▶ _Source records_:

*-*-*

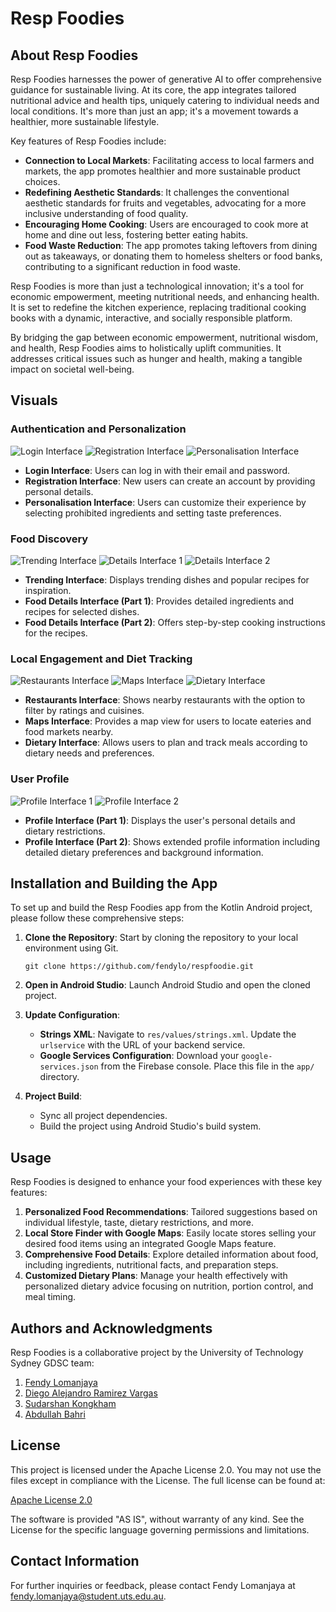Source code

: # Resp Foodies

## About Resp Foodies

Resp Foodies harnesses the power of generative AI to offer comprehensive guidance for sustainable living. At its core, the app integrates tailored nutritional advice and health tips, uniquely catering to individual needs and local conditions. It's more than just an app; it's a movement towards a healthier, more sustainable lifestyle.

Key features of Resp Foodies include:

- **Connection to Local Markets**: Facilitating access to local farmers and markets, the app promotes healthier and more sustainable product choices.
- **Redefining Aesthetic Standards**: It challenges the conventional aesthetic standards for fruits and vegetables, advocating for a more inclusive understanding of food quality.
- **Encouraging Home Cooking**: Users are encouraged to cook more at home and dine out less, fostering better eating habits.
- **Food Waste Reduction**: The app promotes taking leftovers from dining out as takeaways, or donating them to homeless shelters or food banks, contributing to a significant reduction in food waste.

Resp Foodies is more than just a technological innovation; it's a tool for economic empowerment, meeting nutritional needs, and enhancing health. It is set to redefine the kitchen experience, replacing traditional cooking books with a dynamic, interactive, and socially responsible platform.

By bridging the gap between economic empowerment, nutritional wisdom, and health, Resp Foodies aims to holistically uplift communities. It addresses critical issues such as hunger and health, making a tangible impact on societal well-being.

## Visuals

### Authentication and Personalization

![Login Interface](https://github.com/fendylo/respfoodie/blob/master/resources/interfaces/Login.jpg?raw=true)
![Registration Interface](https://github.com/fendylo/respfoodie/blob/master/resources/interfaces/Register.jpg?raw=true)
![Personalisation Interface](https://github.com/fendylo/respfoodie/blob/master/resources/interfaces/Personalisation.jpg?raw=true)

- **Login Interface**: Users can log in with their email and password.
- **Registration Interface**: New users can create an account by providing personal details.
- **Personalisation Interface**: Users can customize their experience by selecting prohibited ingredients and setting taste preferences.

### Food Discovery

![Trending Interface](https://github.com/fendylo/respfoodie/blob/master/resources/interfaces/Trending.jpg?raw=true)
![Details Interface 1](https://github.com/fendylo/respfoodie/blob/master/resources/interfaces/Details%201.jpg?raw=true)
![Details Interface 2](https://github.com/fendylo/respfoodie/blob/master/resources/interfaces/Details%202.jpg?raw=true)

- **Trending Interface**: Displays trending dishes and popular recipes for inspiration.
- **Food Details Interface (Part 1)**: Provides detailed ingredients and recipes for selected dishes.
- **Food Details Interface (Part 2)**: Offers step-by-step cooking instructions for the recipes.

### Local Engagement and Diet Tracking

![Restaurants Interface](https://github.com/fendylo/respfoodie/blob/master/resources/interfaces/Restaurants.jpg?raw=true)
![Maps Interface](https://github.com/fendylo/respfoodie/blob/master/resources/interfaces/Maps.jpg?raw=true)
![Dietary Interface](https://github.com/fendylo/respfoodie/blob/master/resources/interfaces/Dietary.jpg?raw=true)

- **Restaurants Interface**: Shows nearby restaurants with the option to filter by ratings and cuisines.
- **Maps Interface**: Provides a map view for users to locate eateries and food markets nearby.
- **Dietary Interface**: Allows users to plan and track meals according to dietary needs and preferences.

### User Profile

![Profile Interface 1](https://github.com/fendylo/respfoodie/blob/master/resources/interfaces/Profile%201.jpg?raw=true)
![Profile Interface 2](https://github.com/fendylo/respfoodie/blob/master/resources/interfaces/Profile%202.jpg?raw=true)

- **Profile Interface (Part 1)**: Displays the user's personal details and dietary restrictions.
- **Profile Interface (Part 2)**: Shows extended profile information including detailed dietary preferences and background information.

## Installation and Building the App

To set up and build the Resp Foodies app from the Kotlin Android project, please follow these comprehensive steps:

1. **Clone the Repository**: Start by cloning the repository to your local environment using Git.

   ```
   git clone https://github.com/fendylo/respfoodie.git
   ```

2. **Open in Android Studio**: Launch Android Studio and open the cloned project.

3. **Update Configuration**:

   - **Strings XML**: Navigate to `res/values/strings.xml`. Update the `urlservice` with the URL of your backend service.
   - **Google Services Configuration**: Download your `google-services.json` from the Firebase console. Place this file in the `app/` directory.

4. **Project Build**:
   - Sync all project dependencies.
   - Build the project using Android Studio's build system.

## Usage

Resp Foodies is designed to enhance your food experiences with these key features:

1. **Personalized Food Recommendations**: Tailored suggestions based on individual lifestyle, taste, dietary restrictions, and more.
2. **Local Store Finder with Google Maps**: Easily locate stores selling your desired food items using an integrated Google Maps feature.
3. **Comprehensive Food Details**: Explore detailed information about food, including ingredients, nutritional facts, and preparation steps.
4. **Customized Dietary Plans**: Manage your health effectively with personalized dietary advice focusing on nutrition, portion control, and meal timing.

## Authors and Acknowledgments

Resp Foodies is a collaborative project by the University of Technology Sydney GDSC team:

1. [Fendy Lomanjaya](https://www.linkedin.com/in/fendy-lomanjaya)
2. [Diego Alejandro Ramirez Vargas](https://www.linkedin.com/in/diegoalerami-vargas/)
3. [Sudarshan Kongkham](https://www.linkedin.com/in/shudarshan-kongkham-b86787196/)
4. [Abdullah Bahri](https://www.linkedin.com/in/abdullah-bahr/)

## License

This project is licensed under the Apache License 2.0. You may not use the files except in compliance with the License. The full license can be found at:

[Apache License 2.0](http://www.apache.org/licenses/LICENSE-2.0)

The software is provided "AS IS", without warranty of any kind. See the License for the specific language governing permissions and limitations.

## Contact Information

For further inquiries or feedback, please contact Fendy Lomanjaya at [fendy.lomanjaya@student.uts.edu.au](mailto:fendy.lomanjaya@student.uts.edu.au).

*-*-*

Repeat each line of the records exactly, dropping the pictures.

Source code

: # Resp Foodies

## About Resp Foodies

Resp Foodies harnesses the power of generative AI to offer comprehensive guidance for sustainable living. At its core, the app integrates tailored nutritional advice and health tips, uniquely catering to individual needs and local conditions. It's more than just an app; it's a movement towards a healthier, more sustainable lifestyle.

Key features of Resp Foodies include:

- **Connection to Local Markets**: Facilitating access to local farmers and markets, the app promotes healthier and more sustainable product choices.
- **Redefining Aesthetic Standards**: It challenges the conventional aesthetic standards for fruits and vegetables, advocating for a more inclusive understanding of food quality.
- **Encouraging Home Cooking**: Users are encouraged to cook more at home and dine out less, fostering better eating habits.
- **Food Waste Reduction**: The app promotes taking leftovers from dining out as takeaways, or donating them to homeless shelters or food banks, contributing to a significant reduction in food waste.

Resp Foodies is more than just a technological innovation; it's a tool for economic empowerment, meeting nutritional needs, and enhancing health. It is set to redefine the kitchen experience, replacing traditional cooking books with a dynamic, interactive, and socially responsible platform.

By bridging the gap between economic empowerment, nutritional wisdom, and health, Resp Foodies aims to holistically uplift communities. It addresses critical issues such as hunger and health, making a tangible impact on societal well-being.

## Visuals

### Authentication and Personalization

![Login Interface](https://github.com/fendylo/respfoodie/blob/master/resources/interfaces/Login.jpg?raw=true)
![Registration Interface](https://github.com/fendylo/respfoodie/blob/master/resources/interfaces/Register.jpg?raw=true)
![Personalisation Interface](https://github.com/fendylo/respfoodie/blob/master/resources/interfaces/Personalisation.jpg?raw=true)

- **Login Interface**: Users can log in with their email and password.
- **Registration Interface**: New users can create an account by providing personal details.
- **Personalisation Interface**: Users can customize their experience by selecting prohibited ingredients and setting taste preferences.

### Food Discovery

![Trending Interface](https://github.com/fendylo/respfoodie/blob/master/resources/interfaces/Trending.jpg?raw=true)
![Details Interface 1](https://github.com/fendylo/respfoodie/blob/master/resources/interfaces/Details%201.jpg?raw=true)
![Details Interface 2](https://github.com/fendylo/respfoodie/blob/master/resources/interfaces/Details%202.jpg?raw=true)

- **Trending Interface**: Displays trending dishes and popular recipes for inspiration.
- **Food Details Interface (Part 1)**: Provides detailed ingredients and recipes for selected dishes.
- **Food Details Interface (Part 2)**: Offers step-by-step cooking instructions for the recipes.

### Local Engagement and Diet Tracking

![Restaurants Interface](https://github.com/fendylo/respfoodie/blob/master/resources/interfaces/Restaurants.jpg?raw=true)
![Maps Interface](https://github.com/fendylo/respfoodie/blob/master/resources/interfaces/Maps.jpg?raw=true)
![Dietary Interface](https://github.com/fendylo/respfoodie/blob/master/resources/interfaces/Dietary.jpg?raw=true)

- **Restaurants Interface**: Shows nearby restaurants with the option to filter by ratings and cuisines.
- **Maps Interface**: Provides a map view for users to locate eateries and food markets nearby.
- **Dietary Interface**: Allows users to plan and track meals according to dietary needs and preferences.

### User Profile

![Profile Interface 1](https://github.com/fendylo/respfoodie/blob/master/resources/interfaces/Profile%201.jpg?raw=true)
![Profile Interface 2](https://github.com/fendylo/respfoodie/blob/master/resources/interfaces/Profile%202.jpg?raw=true)

- **Profile Interface (Part 1)**: Displays the user's personal details and dietary restrictions.
- **Profile Interface (Part 2)**: Shows extended profile information including detailed dietary preferences and background information.

## Installation and Building the App

To set up and build the Resp Foodies app from the Kotlin Android project, please follow these comprehensive steps:

1. **Clone the Repository**: Start by cloning the repository to your local environment using Git.

   ```
   git clone https://github.com/fendylo/respfoodie.git
   ```

2. **Open in Android Studio**: Launch Android Studio and open the cloned project.

3. **Update Configuration**:

   - **Strings XML**: Navigate to `res/values/strings.xml`. Update the `urlservice` with the URL of your backend service.
   - **Google Services Configuration**: Download your `google-services.json` from the Firebase console. Place this file in the `app/` directory.

4. **Project Build**:
   - Sync all project dependencies.
   - Build the project using Android Studio's build system.

## Usage

Resp Foodies is designed to enhance your food experiences with these key features:

1. **Personalized Food Recommendations**: Tailored suggestions based on individual lifestyle, taste, dietary restrictions, and more.
2. **Local Store Finder with Google Maps**: Easily locate stores selling your desired food items using an integrated Google Maps feature.
3. **Comprehensive Food Details**: Explore detailed information about food, including ingredients, nutritional facts, and preparation steps.
4. **Customized Dietary Plans**: Manage your health effectively with personalized dietary advice focusing on nutrition, portion control, and meal timing.

## Authors and Acknowledgments

Resp Foodies is a collaborative project by the University of Technology Sydney GDSC team:

1. [Fendy Lomanjaya](https://www.linkedin.com/in/fendy-lomanjaya)
2. [Diego Alejandro Ramirez Vargas](https://www.linkedin.com/in/diegoalerami-vargas/)
3. [Sudarshan Kongkham](https://www.linkedin.com/in/shudarshan-kongkham-b86787196/)
4. [Abdullah Bahri](https://www.linkedin.com/in/abdullah-bahr/)

## License

This project is licensed under the Apache License 2.0. You may not use the files except in compliance with the License. The full license can be found at:

[Apache License 2.0](http://www.apache.org/licenses/LICENSE-2.0)

The software is provided "AS IS", without warranty of any kind. See the License for the specific language governing permissions and limitations.

## Contact Information

For further inquiries or feedback, please contact Fendy Lomanjaya at [fendy.lomanjaya@student.uts.edu.au](mailto:fendy.lomanjaya@student.uts.edu.au).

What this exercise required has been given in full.